Le gouvernement choisi par Nicolas Sarkozy réforme en profondeur le système universitaire français. Non sans heurts…

« Non à une université au rabais!, criait-on à la manifestation nationale du 24 janvier dernier à Paris. » On y trouvait des étudiants aux côtés des fonctionnaires, réunis pour protester contre les récentes réductions de postes dans l’enseignement universitaire. Une fin d’année 2007 marquée par des blocages d’universités monstres, un prix Nobel fraîchement nommé qui s’oppose aux déclarations du président Nicolas Sarkozy sur la finalité de la recherche, une ministre malmenée forcée au dialogue : alors même que commencent à s’appliquer en France les premières dispositions de la loi relative aux libertés et responsabilités des universités (LRU), les changements de grande ampleur voulus par le nouveau gouvernement provoquent inquiétudes et contestations. 

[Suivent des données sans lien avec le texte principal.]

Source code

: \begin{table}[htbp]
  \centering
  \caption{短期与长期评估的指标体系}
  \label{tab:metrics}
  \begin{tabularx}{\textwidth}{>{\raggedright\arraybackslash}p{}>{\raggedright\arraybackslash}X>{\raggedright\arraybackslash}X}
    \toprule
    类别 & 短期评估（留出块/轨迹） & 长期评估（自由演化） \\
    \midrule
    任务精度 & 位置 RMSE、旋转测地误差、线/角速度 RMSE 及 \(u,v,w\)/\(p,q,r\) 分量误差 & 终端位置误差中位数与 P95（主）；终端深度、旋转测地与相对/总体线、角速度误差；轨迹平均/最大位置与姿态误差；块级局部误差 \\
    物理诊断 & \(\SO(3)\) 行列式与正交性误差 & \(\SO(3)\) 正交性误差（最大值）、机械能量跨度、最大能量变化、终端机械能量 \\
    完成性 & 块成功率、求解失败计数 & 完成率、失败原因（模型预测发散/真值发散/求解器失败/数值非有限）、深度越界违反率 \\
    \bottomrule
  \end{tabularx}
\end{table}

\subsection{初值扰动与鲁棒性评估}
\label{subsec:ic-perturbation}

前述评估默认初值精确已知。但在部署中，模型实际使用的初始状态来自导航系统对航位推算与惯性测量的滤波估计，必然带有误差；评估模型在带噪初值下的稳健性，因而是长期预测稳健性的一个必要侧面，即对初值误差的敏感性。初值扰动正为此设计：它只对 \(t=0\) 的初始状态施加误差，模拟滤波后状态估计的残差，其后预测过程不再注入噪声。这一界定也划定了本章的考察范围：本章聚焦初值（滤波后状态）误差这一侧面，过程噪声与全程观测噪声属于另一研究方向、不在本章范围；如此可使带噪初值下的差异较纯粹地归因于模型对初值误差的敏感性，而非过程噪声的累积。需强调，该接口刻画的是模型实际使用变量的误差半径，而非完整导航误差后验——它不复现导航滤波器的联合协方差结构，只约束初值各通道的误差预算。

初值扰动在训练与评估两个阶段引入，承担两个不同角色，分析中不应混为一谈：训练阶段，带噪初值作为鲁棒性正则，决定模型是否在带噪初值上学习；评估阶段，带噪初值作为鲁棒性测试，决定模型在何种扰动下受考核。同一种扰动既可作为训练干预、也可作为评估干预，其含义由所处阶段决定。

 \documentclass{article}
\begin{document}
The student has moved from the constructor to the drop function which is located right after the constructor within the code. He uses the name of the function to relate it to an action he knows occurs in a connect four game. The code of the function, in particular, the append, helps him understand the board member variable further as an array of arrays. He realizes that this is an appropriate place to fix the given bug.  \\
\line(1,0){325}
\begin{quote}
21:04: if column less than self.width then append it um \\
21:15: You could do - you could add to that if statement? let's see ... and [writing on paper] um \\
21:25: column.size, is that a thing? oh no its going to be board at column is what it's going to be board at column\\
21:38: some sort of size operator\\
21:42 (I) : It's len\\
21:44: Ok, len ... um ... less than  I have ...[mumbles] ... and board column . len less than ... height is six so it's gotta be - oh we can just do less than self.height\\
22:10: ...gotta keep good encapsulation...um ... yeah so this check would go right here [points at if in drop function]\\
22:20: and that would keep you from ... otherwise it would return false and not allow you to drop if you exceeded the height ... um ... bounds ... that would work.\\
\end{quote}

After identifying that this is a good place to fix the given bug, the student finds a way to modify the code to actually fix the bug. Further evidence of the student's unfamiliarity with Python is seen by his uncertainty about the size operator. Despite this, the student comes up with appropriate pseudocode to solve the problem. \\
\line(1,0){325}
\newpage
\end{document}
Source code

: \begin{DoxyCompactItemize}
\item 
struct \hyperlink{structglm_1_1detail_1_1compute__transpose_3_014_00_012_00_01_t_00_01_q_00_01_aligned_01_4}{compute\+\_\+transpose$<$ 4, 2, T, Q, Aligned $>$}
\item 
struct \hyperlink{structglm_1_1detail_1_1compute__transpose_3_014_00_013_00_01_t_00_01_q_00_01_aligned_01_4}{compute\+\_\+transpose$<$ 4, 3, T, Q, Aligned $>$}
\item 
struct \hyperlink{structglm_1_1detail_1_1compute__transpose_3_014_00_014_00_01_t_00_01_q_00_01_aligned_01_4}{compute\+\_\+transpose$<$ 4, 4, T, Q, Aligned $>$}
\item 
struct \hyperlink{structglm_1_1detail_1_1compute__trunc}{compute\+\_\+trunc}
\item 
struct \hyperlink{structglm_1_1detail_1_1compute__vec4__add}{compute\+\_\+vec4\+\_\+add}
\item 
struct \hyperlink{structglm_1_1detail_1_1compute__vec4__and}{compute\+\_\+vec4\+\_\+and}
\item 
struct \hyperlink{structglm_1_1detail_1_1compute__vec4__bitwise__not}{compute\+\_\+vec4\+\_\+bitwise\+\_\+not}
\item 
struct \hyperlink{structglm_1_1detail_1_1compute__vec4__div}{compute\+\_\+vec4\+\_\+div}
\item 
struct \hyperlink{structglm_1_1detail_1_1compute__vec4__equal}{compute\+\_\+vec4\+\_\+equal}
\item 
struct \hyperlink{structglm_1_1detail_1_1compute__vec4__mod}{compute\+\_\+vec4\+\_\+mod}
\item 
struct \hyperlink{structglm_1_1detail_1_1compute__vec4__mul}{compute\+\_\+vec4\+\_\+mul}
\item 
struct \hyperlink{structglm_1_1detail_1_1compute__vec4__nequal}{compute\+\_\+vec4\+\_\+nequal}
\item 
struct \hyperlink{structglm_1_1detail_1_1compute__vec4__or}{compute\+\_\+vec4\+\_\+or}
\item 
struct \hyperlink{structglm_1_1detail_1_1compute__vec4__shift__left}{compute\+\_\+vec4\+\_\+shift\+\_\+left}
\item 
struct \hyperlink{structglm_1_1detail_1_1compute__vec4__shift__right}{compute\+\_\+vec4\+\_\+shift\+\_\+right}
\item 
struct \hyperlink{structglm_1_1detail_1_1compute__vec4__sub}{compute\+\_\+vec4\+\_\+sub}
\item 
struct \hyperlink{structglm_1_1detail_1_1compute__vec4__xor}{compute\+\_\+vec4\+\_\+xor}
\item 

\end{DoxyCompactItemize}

L’univers étudiant universitaire cristallise un malaise général, en particulier depuis la gigantesque mobilisation de 2005 contre un nouveau contrat de travail qui a poussé des millions de jeunes à manifester. La loi LRU est la goutte qui fait déborder le vase. Le texte de loi, d’inspiration libérale, provoque la colère d’un monde étudiant de gauche, colère habilement relayée par les syndicats étudiants puis par les politiciens, qui y voient un moyen percutant de s’opposer au président Sarkozy.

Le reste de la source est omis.